* _Required work_
Any picture must be dropped, but each line of the data should be duplicated exactly.

[Data items]

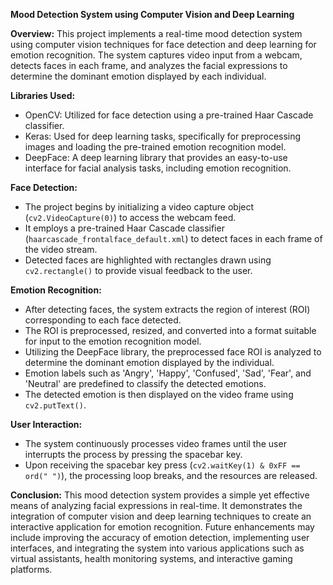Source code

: **Mood Detection System using Computer Vision and Deep Learning**

**Overview:**
This project implements a real-time mood detection system using computer vision techniques for face detection and deep learning for emotion recognition. The system captures video input from a webcam, detects faces in each frame, and analyzes the facial expressions to determine the dominant emotion displayed by each individual.

**Libraries Used:**
- OpenCV: Utilized for face detection using a pre-trained Haar Cascade classifier.
- Keras: Used for deep learning tasks, specifically for preprocessing images and loading the pre-trained emotion recognition model.
- DeepFace: A deep learning library that provides an easy-to-use interface for facial analysis tasks, including emotion recognition.

**Face Detection:**
- The project begins by initializing a video capture object (`cv2.VideoCapture(0)`) to access the webcam feed.
- It employs a pre-trained Haar Cascade classifier (`haarcascade_frontalface_default.xml`) to detect faces in each frame of the video stream. 
- Detected faces are highlighted with rectangles drawn using `cv2.rectangle()` to provide visual feedback to the user.

**Emotion Recognition:**
- After detecting faces, the system extracts the region of interest (ROI) corresponding to each face detected.
- The ROI is preprocessed, resized, and converted into a format suitable for input to the emotion recognition model.
- Utilizing the DeepFace library, the preprocessed face ROI is analyzed to determine the dominant emotion displayed by the individual.
- Emotion labels such as 'Angry', 'Happy', 'Confused', 'Sad', 'Fear', and 'Neutral' are predefined to classify the detected emotions.
- The detected emotion is then displayed on the video frame using `cv2.putText()`.

**User Interaction:**
- The system continuously processes video frames until the user interrupts the process by pressing the spacebar key.
- Upon receiving the spacebar key press (`cv2.waitKey(1) & 0xFF == ord(" ")`), the processing loop breaks, and the resources are released.

**Conclusion:**
This mood detection system provides a simple yet effective means of analyzing facial expressions in real-time. It demonstrates the integration of computer vision and deep learning techniques to create an interactive application for emotion recognition. Future enhancements may include improving the accuracy of emotion detection, implementing user interfaces, and integrating the system into various applications such as virtual assistants, health monitoring systems, and interactive gaming platforms.

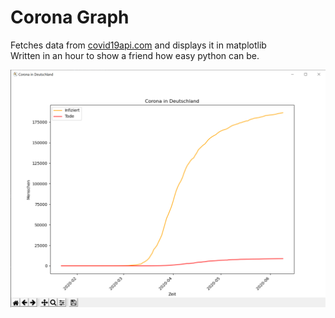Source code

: # Corona Graph

Fetches data from [covid19api.com](http://covid19api.com/) and displays it in matplotlib  
Written in an hour to show a friend how easy python can be.

![img](/docs/img.png)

* _Exercise answer_
Source code

: **Mood Detection System using Computer Vision and Deep Learning**

**Overview:**
This project implements a real-time mood detection system using computer vision techniques for face detection and deep learning for emotion recognition. The system captures video input from a webcam, detects faces in each frame, and analyzes the facial expressions to determine the dominant emotion displayed by each individual.

**Libraries Used:**
- OpenCV: Utilized for face detection using a pre-trained Haar Cascade classifier.
- Keras: Used for deep learning tasks, specifically for preprocessing images and loading the pre-trained emotion recognition model.
- DeepFace: A deep learning library that provides an easy-to-use interface for facial analysis tasks, including emotion recognition.

**Face Detection:**
- The project begins by initializing a video capture object (`cv2.VideoCapture(0)`) to access the webcam feed.
- It employs a pre-trained Haar Cascade classifier (`haarcascade_frontalface_default.xml`) to detect faces in each frame of the video stream. 
- Detected faces are highlighted with rectangles drawn using `cv2.rectangle()` to provide visual feedback to the user.

**Emotion Recognition:**
- After detecting faces, the system extracts the region of interest (ROI) corresponding to each face detected.
- The ROI is preprocessed, resized, and converted into a format suitable for input to the emotion recognition model.
- Utilizing the DeepFace library, the preprocessed face ROI is analyzed to determine the dominant emotion displayed by the individual.
- Emotion labels such as 'Angry', 'Happy', 'Confused', 'Sad', 'Fear', and 'Neutral' are predefined to classify the detected emotions.
- The detected emotion is then displayed on the video frame using `cv2.putText()`.

**User Interaction:**
- The system continuously processes video frames until the user interrupts the process by pressing the spacebar key.
- Upon receiving the spacebar key press (`cv2.waitKey(1) & 0xFF == ord(" ")`), the processing loop breaks, and the resources are released.

**Conclusion:**
This mood detection system provides a simple yet effective means of analyzing facial expressions in real-time. It demonstrates the integration of computer vision and deep learning techniques to create an interactive application for emotion recognition. Future enhancements may include improving the accuracy of emotion detection, implementing user interfaces, and integrating the system into various applications such as virtual assistants, health monitoring systems, and interactive gaming platforms.

Source code

: # Corona Graph

Fetches data from [covid19api.com](http://covid19api.com/) and displays it in matplotlib  
Written in an hour to show a friend how easy python can be.

![img](/docs/img.png)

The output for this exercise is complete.